■ **Instructions to follow**
Output the records precisely as they stand. Pictures are to be skipped.

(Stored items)
^^^^

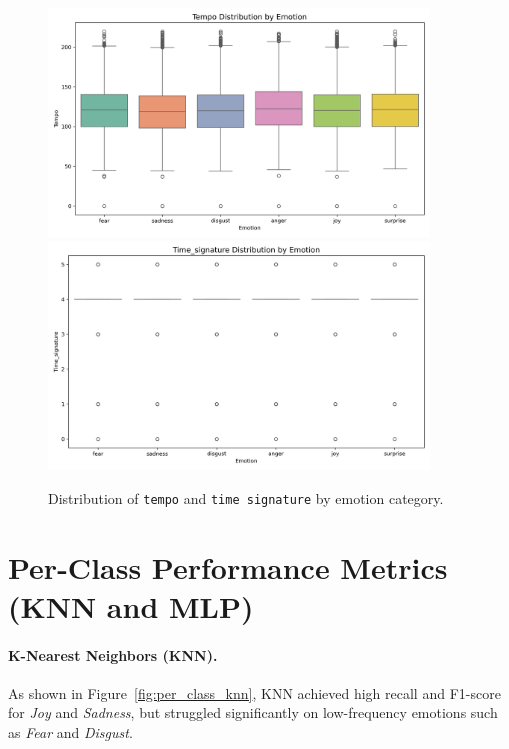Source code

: \documentclass{article}
\begin{document}
\begin{figure}[H]
\centering
\includegraphics[width=0.9\textwidth]{Graphics/feature_by_emotion/tempo_by_emotion_boxplot.png}
\includegraphics[width=0.9\textwidth]{Graphics/feature_by_emotion/time_signature_by_emotion_boxplot.png}
\caption{Distribution of \texttt{tempo} and \texttt{time signature} by emotion category.}
\end{figure}

\newpage

\section{Per-Class Performance Metrics (KNN and MLP)}
\label{appendix:per_class_heatmaps}

\paragraph{K-Nearest Neighbors (KNN).}
As shown in Figure~\ref{fig:per_class_knn}, KNN achieved high recall and F1-score for \textit{Joy} and \textit{Sadness}, but struggled significantly on low-frequency emotions such as \textit{Fear} and \textit{Disgust}.
\end{document}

^^^^

■ **Output of the task**
Source code

: \documentclass{article}
\begin{document}
\begin{figure}[H]
\centering
\includegraphics[width=0.9\textwidth]{Graphics/feature_by_emotion/tempo_by_emotion_boxplot.png}
\includegraphics[width=0.9\textwidth]{Graphics/feature_by_emotion/time_signature_by_emotion_boxplot.png}
\caption{Distribution of \texttt{tempo} and \texttt{time signature} by emotion category.}
\end{figure}

\newpage

\section{Per-Class Performance Metrics (KNN and MLP)}
\label{appendix:per_class_heatmaps}

\paragraph{K-Nearest Neighbors (KNN).}
As shown in Figure~\ref{fig:per_class_knn}, KNN achieved high recall and F1-score for \textit{Joy} and \textit{Sadness}, but struggled significantly on low-frequency emotions such as \textit{Fear} and \textit{Disgust}.
\end{document}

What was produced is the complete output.